_Task:_ Search the entries for the word "stopwords" and report each line that has it.
──────── Given entries ────────
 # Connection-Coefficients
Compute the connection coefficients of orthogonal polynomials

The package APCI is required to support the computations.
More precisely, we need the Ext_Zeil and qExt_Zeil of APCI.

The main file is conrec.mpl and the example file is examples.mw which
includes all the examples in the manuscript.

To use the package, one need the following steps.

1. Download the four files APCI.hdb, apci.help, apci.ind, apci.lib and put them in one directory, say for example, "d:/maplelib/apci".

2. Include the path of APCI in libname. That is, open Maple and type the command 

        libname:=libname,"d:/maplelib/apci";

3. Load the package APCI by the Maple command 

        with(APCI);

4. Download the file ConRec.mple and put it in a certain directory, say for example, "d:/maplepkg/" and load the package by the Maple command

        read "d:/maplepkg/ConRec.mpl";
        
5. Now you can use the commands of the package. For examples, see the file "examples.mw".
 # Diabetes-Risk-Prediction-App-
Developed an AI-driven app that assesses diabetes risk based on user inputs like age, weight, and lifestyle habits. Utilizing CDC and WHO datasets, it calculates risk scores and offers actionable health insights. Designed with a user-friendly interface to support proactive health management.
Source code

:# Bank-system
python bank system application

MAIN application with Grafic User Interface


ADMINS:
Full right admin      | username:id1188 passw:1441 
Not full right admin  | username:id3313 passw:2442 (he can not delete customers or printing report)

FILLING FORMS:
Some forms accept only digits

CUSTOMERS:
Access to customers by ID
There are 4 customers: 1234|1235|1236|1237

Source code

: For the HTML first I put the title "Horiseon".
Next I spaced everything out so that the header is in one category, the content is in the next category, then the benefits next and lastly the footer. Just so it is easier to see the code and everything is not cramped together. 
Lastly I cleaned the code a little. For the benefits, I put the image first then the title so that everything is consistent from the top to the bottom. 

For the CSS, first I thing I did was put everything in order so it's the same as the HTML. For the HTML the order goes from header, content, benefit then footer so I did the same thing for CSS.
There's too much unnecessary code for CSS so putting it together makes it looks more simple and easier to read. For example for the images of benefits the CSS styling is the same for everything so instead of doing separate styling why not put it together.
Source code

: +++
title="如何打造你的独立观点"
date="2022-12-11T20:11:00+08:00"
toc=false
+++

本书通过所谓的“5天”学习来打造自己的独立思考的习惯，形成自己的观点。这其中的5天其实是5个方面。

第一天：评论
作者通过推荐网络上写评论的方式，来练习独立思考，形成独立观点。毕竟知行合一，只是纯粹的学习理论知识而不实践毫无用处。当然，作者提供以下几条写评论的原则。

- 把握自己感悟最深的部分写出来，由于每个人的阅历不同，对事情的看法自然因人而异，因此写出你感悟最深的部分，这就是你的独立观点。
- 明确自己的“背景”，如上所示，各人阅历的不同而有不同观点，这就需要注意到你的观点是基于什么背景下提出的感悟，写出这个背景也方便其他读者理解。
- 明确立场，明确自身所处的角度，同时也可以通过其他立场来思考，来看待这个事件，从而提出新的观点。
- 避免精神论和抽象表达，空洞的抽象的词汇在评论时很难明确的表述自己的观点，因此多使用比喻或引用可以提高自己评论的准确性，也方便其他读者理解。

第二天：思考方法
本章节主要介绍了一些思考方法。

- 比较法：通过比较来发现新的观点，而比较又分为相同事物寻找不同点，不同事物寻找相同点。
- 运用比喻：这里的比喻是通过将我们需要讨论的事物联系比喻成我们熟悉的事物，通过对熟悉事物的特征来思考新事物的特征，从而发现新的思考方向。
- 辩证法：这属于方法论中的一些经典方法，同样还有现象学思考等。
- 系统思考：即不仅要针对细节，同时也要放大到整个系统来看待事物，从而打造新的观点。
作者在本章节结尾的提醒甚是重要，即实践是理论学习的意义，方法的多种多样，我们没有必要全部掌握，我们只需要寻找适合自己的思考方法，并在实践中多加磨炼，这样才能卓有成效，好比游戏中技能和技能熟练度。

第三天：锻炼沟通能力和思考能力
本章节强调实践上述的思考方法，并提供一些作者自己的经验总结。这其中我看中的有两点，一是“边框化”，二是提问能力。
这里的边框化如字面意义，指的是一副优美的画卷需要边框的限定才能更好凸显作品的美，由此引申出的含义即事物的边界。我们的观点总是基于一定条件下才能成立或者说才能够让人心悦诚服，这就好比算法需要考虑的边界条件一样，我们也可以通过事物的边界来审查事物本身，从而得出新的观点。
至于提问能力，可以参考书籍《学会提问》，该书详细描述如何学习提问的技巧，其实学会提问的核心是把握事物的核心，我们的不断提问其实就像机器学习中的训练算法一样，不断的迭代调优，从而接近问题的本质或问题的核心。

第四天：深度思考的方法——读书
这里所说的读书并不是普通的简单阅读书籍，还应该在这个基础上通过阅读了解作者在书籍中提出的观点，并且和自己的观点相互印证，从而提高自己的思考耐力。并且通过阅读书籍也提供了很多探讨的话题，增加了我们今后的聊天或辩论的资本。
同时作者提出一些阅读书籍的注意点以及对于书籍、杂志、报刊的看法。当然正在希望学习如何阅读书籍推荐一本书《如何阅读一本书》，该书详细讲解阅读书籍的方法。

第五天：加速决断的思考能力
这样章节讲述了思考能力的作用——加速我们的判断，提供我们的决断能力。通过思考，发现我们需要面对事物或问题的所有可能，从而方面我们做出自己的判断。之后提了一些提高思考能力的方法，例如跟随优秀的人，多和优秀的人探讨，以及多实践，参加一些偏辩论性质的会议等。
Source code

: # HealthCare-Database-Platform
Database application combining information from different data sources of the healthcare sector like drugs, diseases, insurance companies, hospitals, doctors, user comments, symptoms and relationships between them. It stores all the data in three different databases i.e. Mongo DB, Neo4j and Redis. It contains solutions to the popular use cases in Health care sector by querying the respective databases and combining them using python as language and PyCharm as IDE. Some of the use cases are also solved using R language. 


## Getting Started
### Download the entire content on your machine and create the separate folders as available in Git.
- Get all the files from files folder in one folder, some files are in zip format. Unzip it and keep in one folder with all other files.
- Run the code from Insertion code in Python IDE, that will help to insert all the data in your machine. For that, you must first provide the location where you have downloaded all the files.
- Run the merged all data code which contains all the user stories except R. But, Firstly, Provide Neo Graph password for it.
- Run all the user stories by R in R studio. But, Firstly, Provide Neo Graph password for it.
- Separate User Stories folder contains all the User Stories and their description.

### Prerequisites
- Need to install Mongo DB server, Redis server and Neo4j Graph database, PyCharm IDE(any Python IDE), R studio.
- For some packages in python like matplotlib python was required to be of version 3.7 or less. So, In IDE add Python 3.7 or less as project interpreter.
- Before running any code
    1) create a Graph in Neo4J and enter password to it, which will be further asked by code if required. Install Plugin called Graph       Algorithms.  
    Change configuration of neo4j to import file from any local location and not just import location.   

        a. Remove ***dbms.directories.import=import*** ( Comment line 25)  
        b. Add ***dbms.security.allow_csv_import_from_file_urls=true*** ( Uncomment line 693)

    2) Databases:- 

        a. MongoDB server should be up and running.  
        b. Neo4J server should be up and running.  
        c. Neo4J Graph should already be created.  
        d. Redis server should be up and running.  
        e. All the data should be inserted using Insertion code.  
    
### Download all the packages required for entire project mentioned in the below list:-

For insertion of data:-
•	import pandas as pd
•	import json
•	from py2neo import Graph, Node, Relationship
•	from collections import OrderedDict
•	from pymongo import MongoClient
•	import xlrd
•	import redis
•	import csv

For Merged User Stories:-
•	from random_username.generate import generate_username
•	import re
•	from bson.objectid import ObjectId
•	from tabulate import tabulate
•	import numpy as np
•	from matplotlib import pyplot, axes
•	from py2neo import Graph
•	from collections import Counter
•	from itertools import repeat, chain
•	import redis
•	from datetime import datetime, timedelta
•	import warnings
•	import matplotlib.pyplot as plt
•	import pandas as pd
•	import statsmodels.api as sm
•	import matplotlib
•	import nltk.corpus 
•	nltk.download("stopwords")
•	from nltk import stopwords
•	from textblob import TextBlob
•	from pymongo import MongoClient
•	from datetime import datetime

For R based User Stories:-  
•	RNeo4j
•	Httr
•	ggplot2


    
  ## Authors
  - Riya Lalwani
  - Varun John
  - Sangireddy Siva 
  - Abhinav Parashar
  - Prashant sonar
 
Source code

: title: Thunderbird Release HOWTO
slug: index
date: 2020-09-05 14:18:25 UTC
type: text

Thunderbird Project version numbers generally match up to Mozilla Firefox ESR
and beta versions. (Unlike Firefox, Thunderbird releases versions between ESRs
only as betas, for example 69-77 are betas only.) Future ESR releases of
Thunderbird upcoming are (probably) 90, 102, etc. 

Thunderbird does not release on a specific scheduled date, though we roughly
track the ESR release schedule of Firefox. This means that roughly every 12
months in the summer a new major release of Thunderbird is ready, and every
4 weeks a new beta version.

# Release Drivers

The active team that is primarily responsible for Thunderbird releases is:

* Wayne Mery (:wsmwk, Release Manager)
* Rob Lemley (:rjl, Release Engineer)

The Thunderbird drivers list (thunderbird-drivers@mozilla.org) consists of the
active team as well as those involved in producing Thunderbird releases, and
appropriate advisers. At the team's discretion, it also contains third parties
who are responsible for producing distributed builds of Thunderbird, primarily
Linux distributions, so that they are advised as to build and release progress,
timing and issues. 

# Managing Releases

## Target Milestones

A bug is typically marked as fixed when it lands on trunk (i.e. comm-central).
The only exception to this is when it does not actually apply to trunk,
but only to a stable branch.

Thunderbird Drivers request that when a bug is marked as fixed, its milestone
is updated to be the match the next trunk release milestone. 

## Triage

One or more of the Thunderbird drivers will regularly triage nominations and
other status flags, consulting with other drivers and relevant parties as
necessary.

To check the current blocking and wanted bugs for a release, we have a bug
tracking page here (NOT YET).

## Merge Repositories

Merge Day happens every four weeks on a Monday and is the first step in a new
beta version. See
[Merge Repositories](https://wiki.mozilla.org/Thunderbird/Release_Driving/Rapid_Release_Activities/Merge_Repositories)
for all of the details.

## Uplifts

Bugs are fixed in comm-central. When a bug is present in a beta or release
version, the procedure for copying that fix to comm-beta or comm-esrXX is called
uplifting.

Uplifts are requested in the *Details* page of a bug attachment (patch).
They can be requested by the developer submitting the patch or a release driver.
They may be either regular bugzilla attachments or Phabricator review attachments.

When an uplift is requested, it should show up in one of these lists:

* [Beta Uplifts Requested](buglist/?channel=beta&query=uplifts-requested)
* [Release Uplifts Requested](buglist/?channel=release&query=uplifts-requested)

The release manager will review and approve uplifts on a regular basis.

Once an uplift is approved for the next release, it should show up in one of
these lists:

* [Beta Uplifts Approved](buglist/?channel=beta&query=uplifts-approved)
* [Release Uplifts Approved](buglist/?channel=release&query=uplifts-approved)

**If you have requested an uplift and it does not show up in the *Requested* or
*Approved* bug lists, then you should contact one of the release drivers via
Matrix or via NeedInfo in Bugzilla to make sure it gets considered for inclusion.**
────────
_Output of the exercise:_
•	nltk.download("stopwords")
•	from nltk import stopwords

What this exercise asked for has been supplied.